Comunidade de Serrote celebra 30 anos com entrega de trator pelo Projeto São José

18 de março de 2026 - 19:35

Texto e fotos: Alice Sousa

No último dia 18 de março, a Associação Comunitária dos Moradores de Serrote (ACMS), no município de Trairi, marcou suas três décadas de fundação com uma conquista histórica: a entrega de um trator agrícola zero quilômetro. Fruto do Projeto São José (PSJ), braço da Secretaria do Desenvolvimento Agrário (SDA), a ação integra um investimento total de R$ 550.133,50, que inclui o maquinário e ações de apoio à produção local.

A cerimônia, realizada na quadra poliesportiva da comunidade, reuniu moradores, representantes do PSJ, da empresa de Assistência Técnica e Extensão Rural (ATER) e autoridades públicas. O novo equipamento deve beneficiar diretamente cerca de 30 famílias que têm na mandiocultura sua principal fonte de subsistência e renda.

Superação da escassez de mão de obra

Para os agricultores de Serrote, o trator não é apenas uma máquina, mas a solução para um dos maiores gargalos da região: a falta de braçais no campo. A agricultora Isabel Cristina Montenegro, que trocou a vida na cidade pelo campo em 2002, explica que o maquinário é essencial para a expansão do negócio.

A mão de obra é muito escassa aqui no município, não tem tantas pessoas hoje para trabalhar na agricultura. A máquina facilita nossa vida para produzirmos mais e mais“, afirma Isabel.

Hoje, ela comanda uma unidade de beneficiamento que processa cerca de 1.500 quilos de macaxeira por mês, abastecendo mercados em Trairi, Caucaia e Fortaleza. “Começamos pequenos, com uma moto entregando 20 quilos nas barracas. Hoje somos grandes vendedores“, orgulha-se.

A chegada do equipamento coincide com o aniversário de 30 anos da ACMS, um marco de resiliência para as famílias locais. Suzete Vieira, professora, agricultora e atual presidente da associação, destaca que o projeto é a coroação de uma história de lutas.

São 30 anos de muita cooperação, muitos ‘nãos’, mas também alguns ‘sims’ que fortaleceram a comunidade. Esse projeto é grandioso não só financeiramente, mas pelo desenvolvimento e facilidade que trará para o desempenho dos nossos agricultores“, pontua Suzete.

Eliane Rocha, técnica do Projeto São José que acompanha o projeto da ACMS, ressalta que os 30 anos de existência da associação e os 30 anos do PSJ vão além de uma mera coincidência. Isso porque, no contexto de surgimento do Projeto São José, muitos agricultores buscaram a formalização das associações para concorrer aos editais. A ACMS é um desses exemplos, que possui desde a eletrificação rural conquistada no início do PSJ até a mecanização agrícola no projeto atual. 

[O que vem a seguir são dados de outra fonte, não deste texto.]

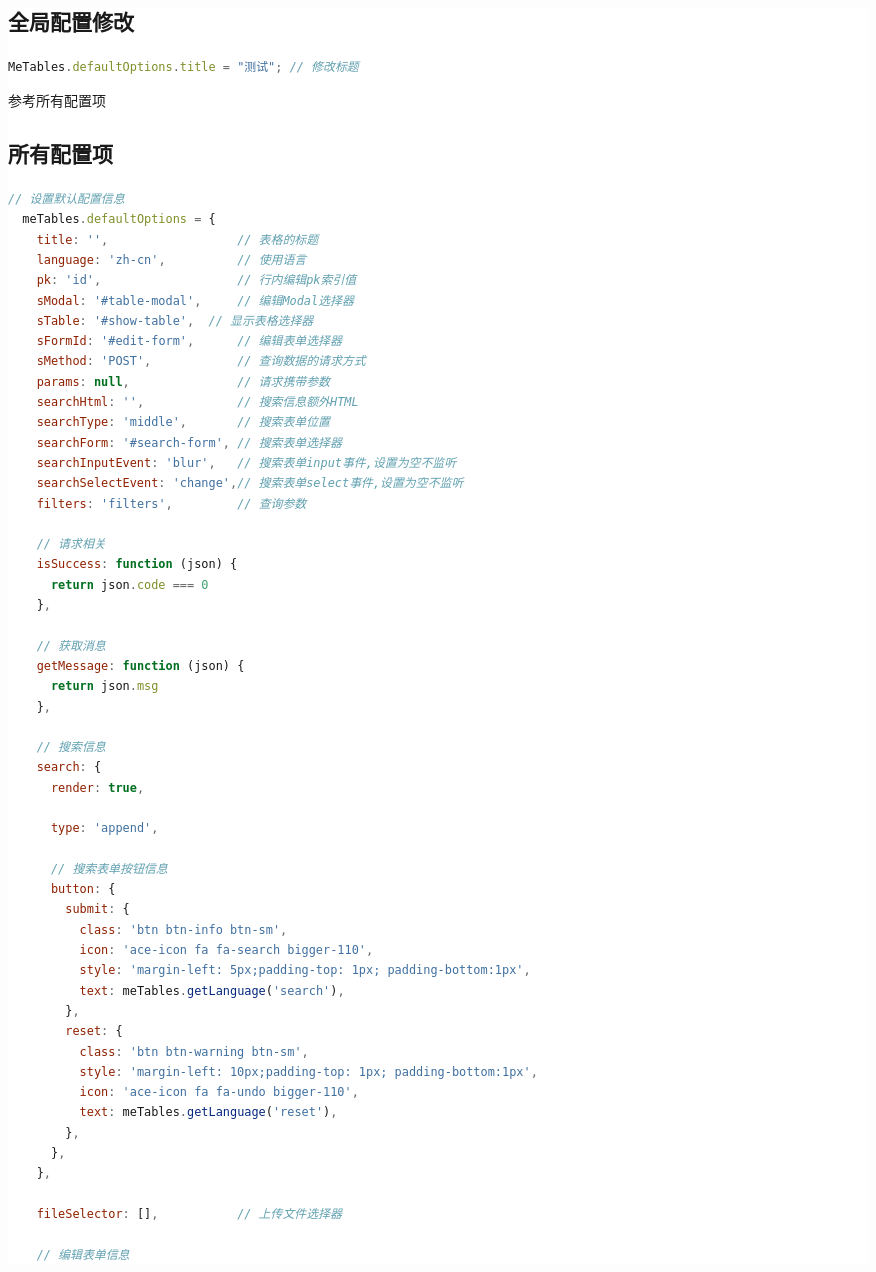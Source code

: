 ## 全局配置修改

```js
MeTables.defaultOptions.title = "测试"; // 修改标题 
```

参考所有配置项

## 所有配置项

```js
// 设置默认配置信息
  meTables.defaultOptions = {
    title: '',                  // 表格的标题
    language: 'zh-cn',          // 使用语言
    pk: 'id',		            // 行内编辑pk索引值
    sModal: '#table-modal',     // 编辑Modal选择器
    sTable: '#show-table', 	// 显示表格选择器
    sFormId: '#edit-form',		// 编辑表单选择器
    sMethod: 'POST',			// 查询数据的请求方式
    params: null,				// 请求携带参数
    searchHtml: '',				// 搜索信息额外HTML
    searchType: 'middle',		// 搜索表单位置
    searchForm: '#search-form',	// 搜索表单选择器
    searchInputEvent: 'blur',   // 搜索表单input事件,设置为空不监听
    searchSelectEvent: 'change',// 搜索表单select事件,设置为空不监听
    filters: 'filters',         // 查询参数

    // 请求相关
    isSuccess: function (json) {
      return json.code === 0
    },

    // 获取消息
    getMessage: function (json) {
      return json.msg
    },

    // 搜索信息
    search: {
      render: true,

      type: 'append',

      // 搜索表单按钮信息
      button: {
        submit: {
          class: 'btn btn-info btn-sm',
          icon: 'ace-icon fa fa-search bigger-110',
          style: 'margin-left: 5px;padding-top: 1px; padding-bottom:1px',
          text: meTables.getLanguage('search'),
        },
        reset: {
          class: 'btn btn-warning btn-sm',
          style: 'margin-left: 10px;padding-top: 1px; padding-bottom:1px',
          icon: 'ace-icon fa fa-undo bigger-110',
          text: meTables.getLanguage('reset'),
        },
      },
    },

    fileSelector: [],			// 上传文件选择器

    // 编辑表单信息
```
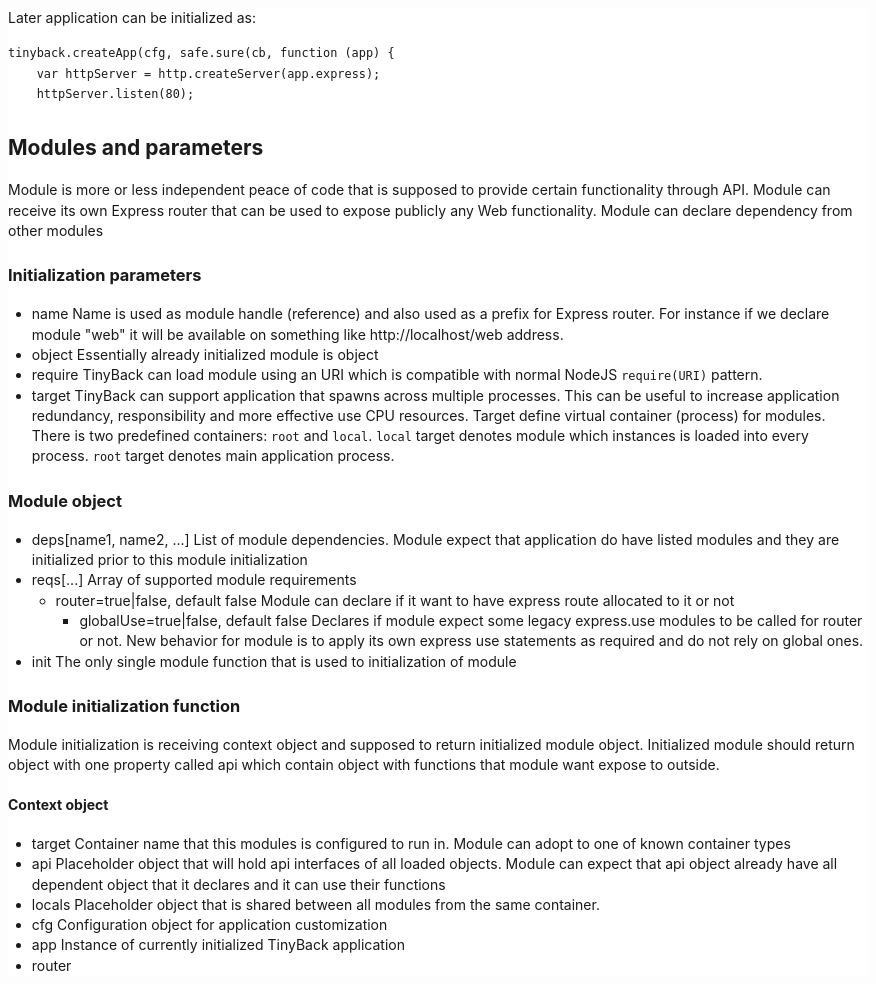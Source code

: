 Later application can be initialized as:
```
tinyback.createApp(cfg, safe.sure(cb, function (app) {
	var httpServer = http.createServer(app.express);
	httpServer.listen(80);
```

## Modules and parameters
Module is more or less independent peace of code that is supposed to provide certain functionality through API. Module can receive its own Express router that can be used to expose publicly any Web functionality. Module can declare dependency from other modules

### Initialization parameters
* name
Name is used as module handle (reference) and also used as a prefix for Express router. For instance if we declare module "web" it will be available on something like http://localhost/web address.
* object
Essentially already initialized module is object
* require
TinyBack can load module using an URI which is compatible with normal NodeJS `require(URI)` pattern.
* target
TinyBack can support application that spawns across multiple processes. This can be useful to increase application redundancy, responsibility and more effective use CPU resources. Target define virtual container (process) for modules. There is two predefined containers: `root` and `local`. `local` target denotes module which instances is loaded into every process. `root` target denotes main application process.

### Module object
* deps[name1, name2, ...]
List of module dependencies. Module expect that application do have listed modules and they are initialized prior to this module initialization
* reqs[...]
Array of supported module requirements
  * router=true|false, default false
  Module can declare if it want to have express route allocated to it or not
	* globalUse=true|false, default false
	Declares if module expect some legacy express.use modules to be called for router or not. New behavior for module is to apply
	its own express use statements as required and do not rely on global ones.
* init
The only single module function that is used to initialization of module

### Module initialization function
Module initialization is receiving context object and supposed to return initialized module object. Initialized module should return object with one property called api which contain object with functions that module want expose to outside.

#### Context object
* target
Container name that this modules is configured to run in. Module can adopt to one of known container types
* api
Placeholder object that will hold api interfaces of all loaded objects. Module can expect that api object already have all dependent object that it declares and it can use their functions
* locals
Placeholder object that is shared between all modules from the same container.
* cfg
Configuration object for application customization
* app
Instance of currently initialized TinyBack application
* router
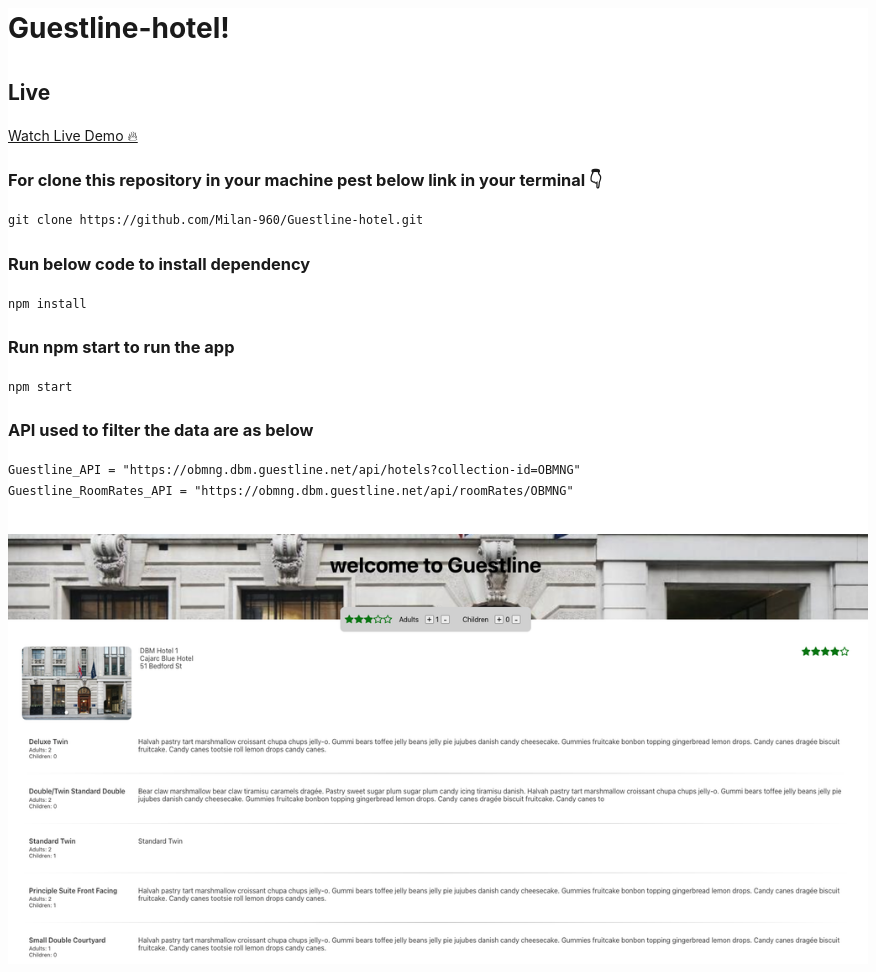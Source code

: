 # Guestline-hotel!

## Live

[Watch Live Demo 🔥](https://guestline-hotel.vercel.app/)

### For clone this repository in your machine pest below link in your terminal 👇

```@github/clipboard-copy-element
git clone https://github.com/Milan-960/Guestline-hotel.git
```

### Run below code to install dependency

```@github/clipboard-copy-element
npm install
```

### Run npm start to run the app

```@github/clipboard-copy-element
npm start
```

### API used to filter the data are as below

```@github/clipboard-copy-element
Guestline_API = "https://obmng.dbm.guestline.net/api/hotels?collection-id=OBMNG"
Guestline_RoomRates_API = "https://obmng.dbm.guestline.net/api/roomRates/OBMNG"
```

&nbsp;
<img align="right" src="./SS/home.png" width="100%"/>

Mecanização como motor de transformação

O suporte técnico que acompanha a entrega do trator é visto como peça-chave para garantir que o investimento se transforme em qualidade de vida. Manuel Wilson, técnico de ATER no IDEF, reforça que a mecanização, aliada ao beneficiamento já existente na região, gera um ciclo de sustentabilidade.

Isso gera desenvolvimento para o homem e a mulher do campo. O trator chega para impulsionar essa força produtiva“, explica o técnico.

Com o novo maquinário, a expectativa da SDA e da comunidade de Serrote é que a produção de mandiocultura ganhe escala, reduzindo o esforço físico penoso e garantindo que as futuras gerações vejam na agricultura uma atividade viável e moderna.

O coordenador do Projeto São José, Lafaete Almeida, reforça que a entrega deste maquinário em Serrote faz parte de uma estratégia maior de fortalecimento da agricultura familiar em todo o estado. Para ele, a mecanização é o passo necessário para tirar o peso do trabalho braçal e garantir a permanência das famílias na terra com dignidade.

A chegada deste trator à comunidade de Serrote simboliza o compromisso do Projeto São José com a modernização da nossa agricultura familiar. A mecanização não é apenas sobre tecnologia; é sobre dar escala à produção, reduzir a penosidade do trabalho no campo e garantir que o agricultor e a agricultora tenham melhores condições de competitividade no mercado. Investir em máquinas é investir na sustentabilidade e no futuro das nossas associações“, afirma Lafaete.

Com o novo maquinário, a expectativa da SDA e da comunidade de Serrote é que a produção de mandiocultura ganhe escala, garantindo que as futuras gerações vejam na agricultura uma atividade viável, moderna e próspera.